What is muscle soreness?

If you’ve ever heard of DOMS (delayed onset muscle soreness), then you know exactly what I am talking about. Do you know that pain you feel when you get out of bed the day after a heavy leg workout? How about that discomfort getting on/off the toilet after doing a bunch of yard work? DOMS is the soreness that is felt in muscles after trying a new workout or playing in that golf tournament when you haven’t swung a club in two years. This soreness is thought to result from microtraumas to the muscle fibers and its distinguishing symptom is pain that presents within 24-72 hours after activity and usually dissipates within 5-7 days. There are quite a few theories widely used to describe the cause of soreness but I’ve discussed the 3 most commonly referred to below.
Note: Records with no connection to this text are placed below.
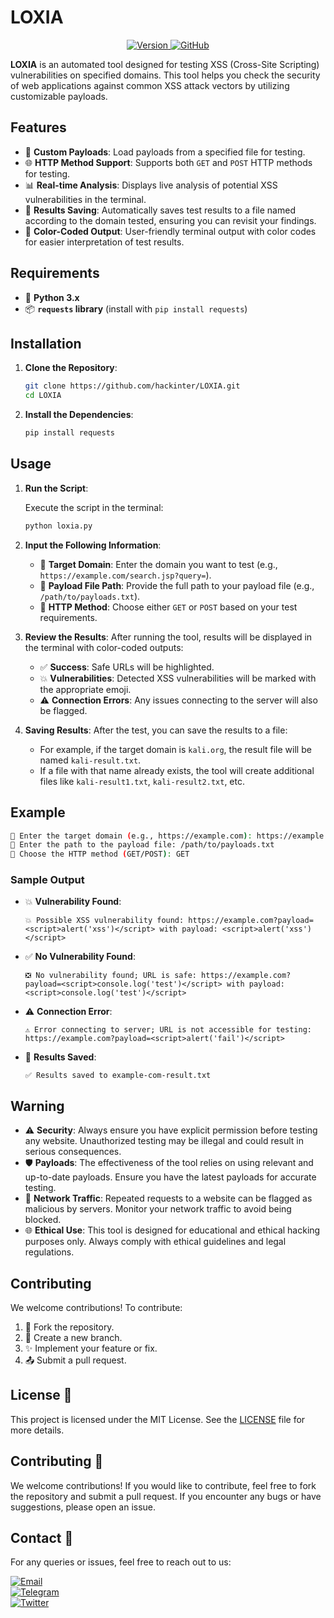 # LOXIA
<div align="center">
  <a href="https://github.com/hackinter/Archer/releases">
    <img src="https://img.shields.io/badge/Version-2.0.-blue.svg" alt="Version">
  </a>
  <a href="https://github.com/hackinter">
    <img src="https://img.shields.io/badge/GITHUB-HACKINTER-red.svg" alt="GitHub">
  </a>
</div>

**LOXIA** is an automated tool designed for testing XSS (Cross-Site Scripting) vulnerabilities on specified domains. This tool helps you check the security of web applications against common XSS attack vectors by utilizing customizable payloads.

## Features

- 📝 **Custom Payloads**: Load payloads from a specified file for testing.
- 🌐 **HTTP Method Support**: Supports both `GET` and `POST` HTTP methods for testing.
- 📊 **Real-time Analysis**: Displays live analysis of potential XSS vulnerabilities in the terminal.
- 💾 **Results Saving**: Automatically saves test results to a file named according to the domain tested, ensuring you can revisit your findings.
- 🎨 **Color-Coded Output**: User-friendly terminal output with color codes for easier interpretation of test results.

## Requirements

- 🐍 **Python 3.x**
- 📦 **`requests` library** (install with `pip install requests`)

## Installation

1. **Clone the Repository**:

   ```bash
   git clone https://github.com/hackinter/LOXIA.git
   cd LOXIA
   ```

2. **Install the Dependencies**:

   ```bash
   pip install requests
   ```

## Usage

1. **Run the Script**:

   Execute the script in the terminal:

   ```bash
   python loxia.py
   ```

2. **Input the Following Information**:

   - 🔗 **Target Domain**: Enter the domain you want to test (e.g., `https://example.com/search.jsp?query=`).
   - 📁 **Payload File Path**: Provide the full path to your payload file (e.g., `/path/to/payloads.txt`).
   - 📜 **HTTP Method**: Choose either `GET` or `POST` based on your test requirements.

3. **Review the Results**: After running the tool, results will be displayed in the terminal with color-coded outputs:
   - ✅ **Success**: Safe URLs will be highlighted.
   - 💥 **Vulnerabilities**: Detected XSS vulnerabilities will be marked with the appropriate emoji.
   - ⚠️ **Connection Errors**: Any issues connecting to the server will also be flagged.

4. **Saving Results**: After the test, you can save the results to a file:
   - For example, if the target domain is `kali.org`, the result file will be named `kali-result.txt`.
   - If a file with that name already exists, the tool will create additional files like `kali-result1.txt`, `kali-result2.txt`, etc.

## Example

```bash
🔗 Enter the target domain (e.g., https://example.com): https://example.com/search.jsp?query=
📁 Enter the path to the payload file: /path/to/payloads.txt
📜 Choose the HTTP method (GET/POST): GET
```

### Sample Output

- 💥 **Vulnerability Found**:
  ```
  💥 Possible XSS vulnerability found: https://example.com?payload=<script>alert('xss')</script> with payload: <script>alert('xss')</script>
  ```

- ✅ **No Vulnerability Found**:
  ```
  ❎ No vulnerability found; URL is safe: https://example.com?payload=<script>console.log('test')</script> with payload: <script>console.log('test')</script>
  ```

- ⚠️ **Connection Error**:
  ```
  ⚠️ Error connecting to server; URL is not accessible for testing: https://example.com?payload=<script>alert('fail')</script>
  ```

- 💾 **Results Saved**:
  ```
  ✅ Results saved to example-com-result.txt
  ```

## Warning

- ⚠️ **Security**: Always ensure you have explicit permission before testing any website. Unauthorized testing may be illegal and could result in serious consequences.
- 🛡️ **Payloads**: The effectiveness of the tool relies on using relevant and up-to-date payloads. Ensure you have the latest payloads for accurate testing.
- 📶 **Network Traffic**: Repeated requests to a website can be flagged as malicious by servers. Monitor your network traffic to avoid being blocked.
- 🌐 **Ethical Use**: This tool is designed for educational and ethical hacking purposes only. Always comply with ethical guidelines and legal regulations.

## Contributing

We welcome contributions! To contribute:
1. 🍴 Fork the repository.
2. 🌱 Create a new branch.
3. ✨ Implement your feature or fix.
4. 📤 Submit a pull request.

## License 📜
This project is licensed under the MIT License. See the [LICENSE](https://github.com/hackinter/oneclick/blob/main/LICENSE) file for more details.

## Contributing 🤝
We welcome contributions! If you would like to contribute, feel free to fork the repository and submit a pull request. If you encounter any bugs or have suggestions, please open an issue.

## Contact 📧
For any queries or issues, feel free to reach out to us:

[![Email](https://img.shields.io/badge/HACKINTER-MAIL-red.svg)](mailto:ceh.ec.counselor147@gmail.com)  
[![Telegram](https://img.shields.io/badge/HACKINTER-T.ME-blue.svg)](https://t.me/chat_with_hackinter_bot)  
[![Twitter](https://img.shields.io/badge/HACKINTER-TWITTER-black.svg)](https://x.com/_anonix_z)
  1. Mechanical Hyperalgesia According Teduchi et al, the tenderness to muscles (“mechanical hyperalgesia”) is likely a result of inflammatory mediators and cytoplasmic components released by muscle tissue as a result of the microtrauma. Those factors elicit a hypersensitivity of the nocioceptors (pain nerve endings). That hypersensitivity results in heightened sensory response to stretch and contraction of soft tissue with functional movement.

  2. Lactic Acid The lactic acid theory says that lactic acid continues to be produced after cessation of activity and that collection of toxic waste in muscle delays healing. This theory has widely been rejected as lactic acid metabolism is largely produced with concentric (shortening of muscles) training which does not yield the same soreness. Additionally, lactic acid levels return to pre-exercise within 1 hour of activity. That said, we can conclude that lactic acid contributes to acute pain after exercise but is not responsible for the soreness felt 24–72 hours later.

  3. Enzyme Efflux Another proposed theory is called the “enzyme efflux” theory which states that calcium builds up in the muscle after eccentric (lengthening) training , activating the process that breaks down and degenerates muscle. This results in an increase in inflammatory mediators and thus the pain process.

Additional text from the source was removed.